Whale Sighting—In My Belly

by | Jan 24, 2007 | Japanese Food, Teaching

One of the perks of working at a public Junior High School is the school lunch. In America, from what I remember, public school lunches were nothing special, just the same old mass-produced, high-fat content stuff over and over again (pizza, corn dogs, fries, hamburgers, etc.) But thanks to the Japanese cultural penchant for providing school lunch menus that are different every single day, I (Mike) get the chance to eat all kinds of wonderful, authentic Japanese foods. Every day is a surprise, and at least every week I get fed something new and moderately exciting. So far, the list of new foods I have been exposed to includes things like burdock root, boiled chestnuts, taro root, Scotch Egg (a battered, deep-fried whole egg that is cut in two and eaten with sauce), different kinds of seaweed, mysterious greasy white hot dogs, wonderful salads containing corn and mini-sardines, etc. This is just a taste (pun intended) of the variety I enjoy here–and with the exception of the occasional corn dog (referred to here as “American Dogs”), most of it is pretty healthy.

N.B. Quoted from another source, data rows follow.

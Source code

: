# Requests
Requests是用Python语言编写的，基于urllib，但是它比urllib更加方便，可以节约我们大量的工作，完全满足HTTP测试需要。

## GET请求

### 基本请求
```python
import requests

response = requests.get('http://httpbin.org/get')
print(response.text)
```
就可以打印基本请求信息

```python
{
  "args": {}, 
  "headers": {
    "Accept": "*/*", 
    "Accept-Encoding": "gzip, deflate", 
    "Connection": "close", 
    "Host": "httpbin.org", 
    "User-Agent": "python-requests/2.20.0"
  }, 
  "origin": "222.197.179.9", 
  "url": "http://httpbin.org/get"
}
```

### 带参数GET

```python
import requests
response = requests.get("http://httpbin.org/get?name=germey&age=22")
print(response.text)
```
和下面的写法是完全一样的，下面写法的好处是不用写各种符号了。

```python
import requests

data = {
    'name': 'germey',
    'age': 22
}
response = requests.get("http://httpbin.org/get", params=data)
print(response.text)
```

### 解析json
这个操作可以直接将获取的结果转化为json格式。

But today’s school lunch takes the cake (again, pun intended). Apparently, today was the anniversary of the first school lunch in Japan (hooray!). That’s right, on this very day (January 24th) in 1946, during the post-WWII occupation period, the newly formed government established the first school lunches, and to celebrate, the School Lunch Center decided to serve up something really special: whale. That’s right; today I got to eat whale fritters –little fillets of whale meat that had been battered and deep-fried, and served with Worcestershire Sauce. I actually ate mine all up without noticing what it was, and when somebody told me it was whale, I was a bit disappointed that I had eaten it all without paying closer attention to it. So (bless their hearts) they offered me more! In total, I ate three whale fritters today, and they were pretty good–the meat was an unusually dark color, and the texture was similar to tuna steak (go figure). Definitely a unique culinary experience.

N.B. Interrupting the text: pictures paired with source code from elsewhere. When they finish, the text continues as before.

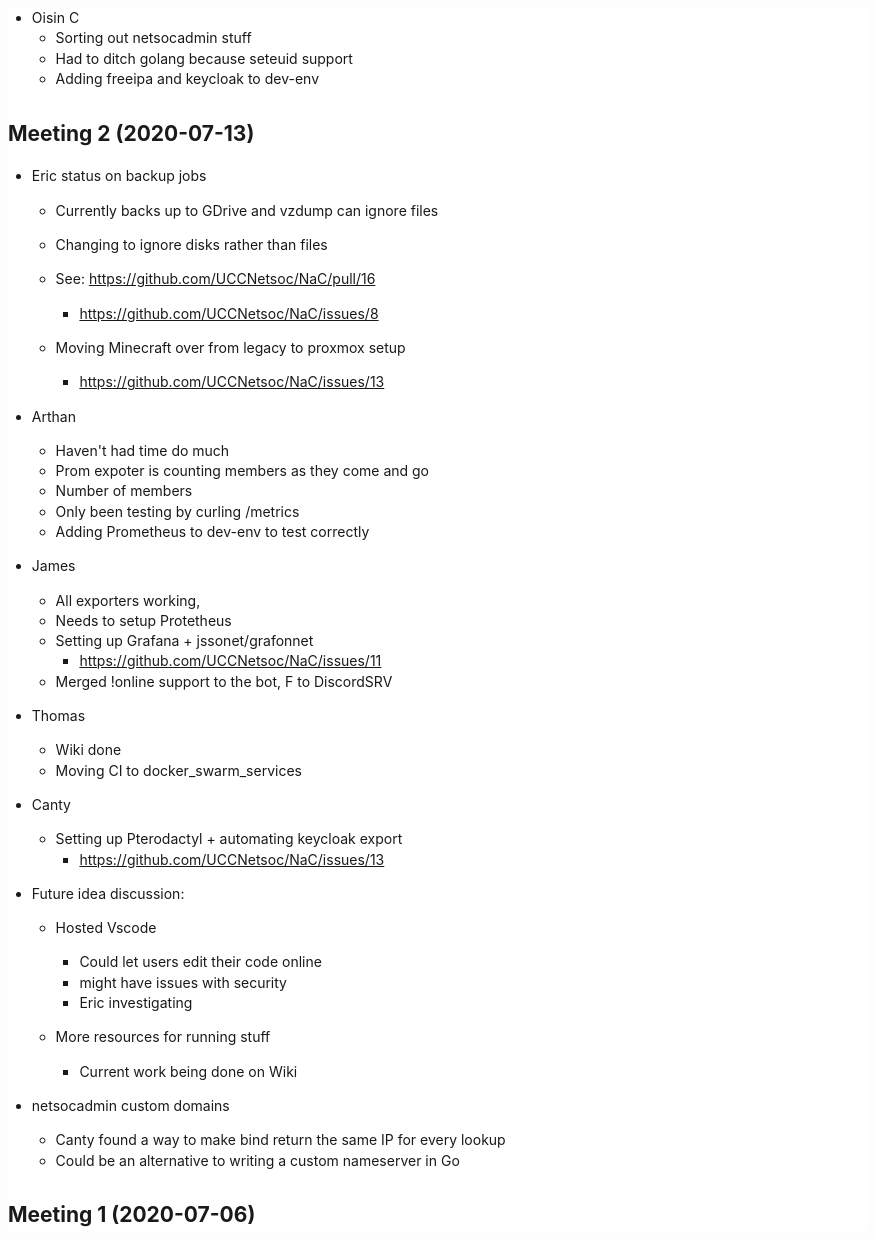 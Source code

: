 * Oisin C
	* Sorting out netsocadmin stuff
  	* Had to ditch golang because seteuid support
  * Adding freeipa and keycloak to dev-env
 
   

## Meeting 2 (2020-07-13)

* Eric status on backup jobs
  * Currently backs up to GDrive and vzdump can ignore files
  * Changing to ignore disks rather than files
  * See: https://github.com/UCCNetsoc/NaC/pull/16
  	* https://github.com/UCCNetsoc/NaC/issues/8

  * Moving Minecraft over from legacy to proxmox setup
  	* https://github.com/UCCNetsoc/NaC/issues/13

* Arthan
  * Haven't had time do much
  * Prom expoter is counting members as they come and go
  * Number of members
  * Only been testing by curling /metrics
  * Adding Prometheus to dev-env to test correctly

* James
  * All exporters working,
  * Needs to setup Protetheus
  * Setting up Grafana + jssonet/grafonnet
  	* https://github.com/UCCNetsoc/NaC/issues/11
  * Merged !online support to the bot, F to DiscordSRV

* Thomas
  * Wiki done
  * Moving CI to docker_swarm_services

* Canty
  * Setting up Pterodactyl + automating keycloak export
  	* https://github.com/UCCNetsoc/NaC/issues/13

* Future idea discussion:
  * Hosted Vscode
    * Could let users edit their code online
    * might have issues with security
    * Eric investigating

  * More resources for running stuff  
    * Current work being done on Wiki

* netsocadmin custom domains
	* Canty found a way to make bind return the same IP for every lookup
  	* Could be an alternative to writing a custom nameserver in Go

## Meeting 1 (2020-07-06)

One of my teachers explained that while in this day and age you can’t just go to the supermarket and buy whale meat, every year the Japanese government does scientific research on whales, and afterwards it distributes the meat to the public. Now, you tell any American person, “Here, have some whale, it’s leftover from a scientific experiment”, and see how fast they chuck that thing in the garbage disposal and hit you up with a battery of lawsuits. But not here; the attitude toward the whole issue is totally different. Granted, many of the kids here didn’t eat their whale, but many Japanese still see whale as something of a delicacy, despite the international hullabaloo. For those interested, follow this link to see what whale fritters look like and to see that the whole thing isn’t just an early fourth-of-July gag on my part: http://news.bbc.co.uk/1/hi/world/asia-pacific/4106688.stm .

Boy am I glad I decided to eat in the office with a few other teachers rather than at my desk alone, because I would have consumed my whale in blase ignorance and moved on with the rest of my life. Now, I can not only say I’ve seen a whale in school, but that rather than ending up in his belly, he ended up in mine!

This is the life.. 🙂

This blog is brought to you by Wally The Beluga Whale. Take it from Wally…

“I may be endangered… but I’m also delicious!!!”


  1. pstrhange
    Ohhhhhh! Ugh. That was tasteless! : ) – Hey, you should get skype on your computers so we can talk sometime. Later.
    Good to see you still have your absolutely ridiculous sense of humor.  I second adam on the skype thing.  “Everybody’s doing it.”  I give you one e prop today, and i’ll give you another if you ever get on it!